California Governor Will Sign Chemical Castration Measure

Steven A. Capps San Francisco Examiner

Gov. Pete Wilson says he will sign a first-in-the-nation measure that will allow California judges to order sex offenders to undergo chemical castration.

The election-year measure breezed through the state Senate last week.

And while it must receive a final vote in the Assembly before Saturday, the last day of this year’s legislative session, it already has been passed there once. The new vote is only for concurrence in minor amendments made in the Senate.

“I am going to sign it,” Wilson said Tuesday during a brief meeting with reporters. “I hope it will be effective, and I am encouraged by European jurisdictions who have employed a very similar measure.”

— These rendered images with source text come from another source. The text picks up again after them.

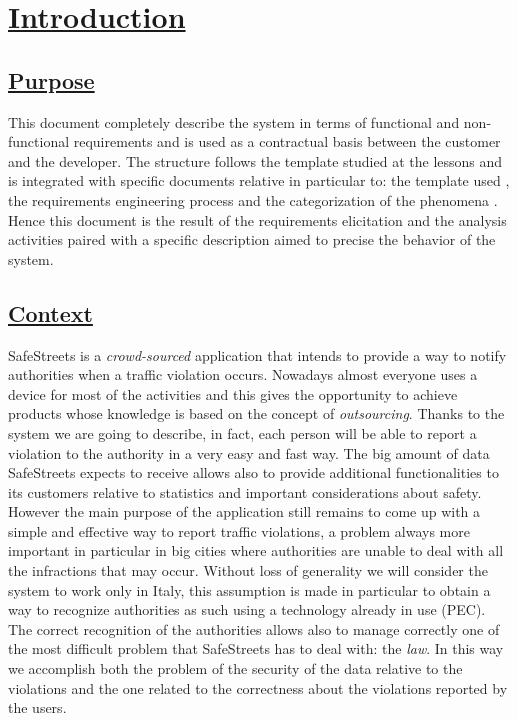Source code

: \section[Introduction]{\hyperlink{toc}{Introduction}}
\label{sec:introduction}
\subsection[Purpose]{\hyperlink{toc}{Purpose}}
	\label{sec:purpose}
	This document completely describe the system in terms of functional and non-functional requirements and is used as a contractual basis between the customer and the developer. The structure follows the template studied at the lessons and is integrated with specific documents relative in particular to: the template used \cite{IEEErasd}, the requirements engineering process \cite{IEEEre} and the categorization of the phenomena \cite{W&M}. Hence this document is the result of the requirements elicitation and the analysis activities paired with a specific description aimed to precise the behavior of the system.
	
\subsection[Context]{\hyperlink{toc}{Context}}
	SafeStreets is a \emph{crowd-sourced} application that intends to provide a way to notify authorities when a traffic violation occurs. Nowadays almost everyone uses a device for most of the activities and this gives the opportunity to achieve products whose knowledge is based on the concept of \emph{outsourcing}. Thanks to the system we are going to describe, in fact, each person will be able to report a violation to the authority in a very easy and fast way. The big amount of data SafeStreets expects to receive allows also to provide additional functionalities to its customers relative to statistics and important considerations about safety. However the main purpose of the application still remains to come up with a simple and effective way to report traffic violations, a problem always more important in particular in big cities where authorities are unable to deal with all the infractions that may occur. Without loss of generality we will consider the system to work only in Italy, this assumption is made in particular to obtain a way to recognize authorities as such using a technology already in use (PEC). The correct recognition of the authorities allows also to manage correctly one of the most difficult problem that SafeStreets has to deal with: the \emph{law}. In this way we accomplish both the problem of the security of the data relative to the violations and the one related to the correctness about the violations reported by the users.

Under the bill, a judge could order chemical castration, upon parole, for sex offenders found guilty of molesting a victim under the age of 13. Chemical castration would be mandated after a second conviction.

The bill would allow the sex offender to opt for permanent, surgical removal of his testicles instead of the chemical treatments, which are designed to end sex drive by lowering levels of the male hormone, testosterone.

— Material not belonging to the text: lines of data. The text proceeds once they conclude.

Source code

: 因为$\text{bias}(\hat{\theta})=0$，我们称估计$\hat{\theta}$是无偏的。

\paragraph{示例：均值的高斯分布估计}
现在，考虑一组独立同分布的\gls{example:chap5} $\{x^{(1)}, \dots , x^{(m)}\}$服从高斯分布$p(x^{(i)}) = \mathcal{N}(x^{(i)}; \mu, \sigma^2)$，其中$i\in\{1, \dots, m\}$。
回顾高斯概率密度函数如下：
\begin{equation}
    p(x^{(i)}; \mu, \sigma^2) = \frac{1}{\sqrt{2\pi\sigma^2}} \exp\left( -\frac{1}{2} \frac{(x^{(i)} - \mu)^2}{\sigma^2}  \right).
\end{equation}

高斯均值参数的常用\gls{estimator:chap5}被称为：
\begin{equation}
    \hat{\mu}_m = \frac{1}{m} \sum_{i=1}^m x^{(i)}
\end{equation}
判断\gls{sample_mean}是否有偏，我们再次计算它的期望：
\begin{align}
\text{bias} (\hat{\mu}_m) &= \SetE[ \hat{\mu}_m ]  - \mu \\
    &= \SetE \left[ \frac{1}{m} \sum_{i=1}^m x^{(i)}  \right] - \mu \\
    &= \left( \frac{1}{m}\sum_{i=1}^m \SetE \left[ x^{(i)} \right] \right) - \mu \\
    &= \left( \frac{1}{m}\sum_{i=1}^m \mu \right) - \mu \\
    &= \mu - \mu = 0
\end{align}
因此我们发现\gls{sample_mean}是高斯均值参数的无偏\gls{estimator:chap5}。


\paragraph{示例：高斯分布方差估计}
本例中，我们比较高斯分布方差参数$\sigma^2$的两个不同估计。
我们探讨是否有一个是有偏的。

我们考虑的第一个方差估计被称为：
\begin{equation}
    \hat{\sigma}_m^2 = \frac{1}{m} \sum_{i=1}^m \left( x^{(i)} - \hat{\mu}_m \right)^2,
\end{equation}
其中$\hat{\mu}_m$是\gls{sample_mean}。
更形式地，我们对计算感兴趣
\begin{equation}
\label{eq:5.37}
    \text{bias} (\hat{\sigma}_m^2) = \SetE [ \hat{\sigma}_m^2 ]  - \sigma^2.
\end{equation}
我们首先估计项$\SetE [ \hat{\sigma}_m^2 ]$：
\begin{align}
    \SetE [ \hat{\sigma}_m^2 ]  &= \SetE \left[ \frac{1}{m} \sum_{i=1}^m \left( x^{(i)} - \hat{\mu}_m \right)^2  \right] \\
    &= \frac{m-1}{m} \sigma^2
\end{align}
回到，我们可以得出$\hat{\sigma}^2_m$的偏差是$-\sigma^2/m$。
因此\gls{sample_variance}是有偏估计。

A 1991 study of 626 sex offenders who were given the treatment over a five-year period by an institute in Baltimore found that fewer than 10 percent had commited sexual offenses again.

A Danish study of 117 sex offenders who had been surgically castrated found a recidivism rate of 4.3 percent over a period of up to 18 years, compared with a group of 58 noncastrated offenders, who had a recidivism rate of more than 40 percent, according to a Senate analysis of the Hoge bill.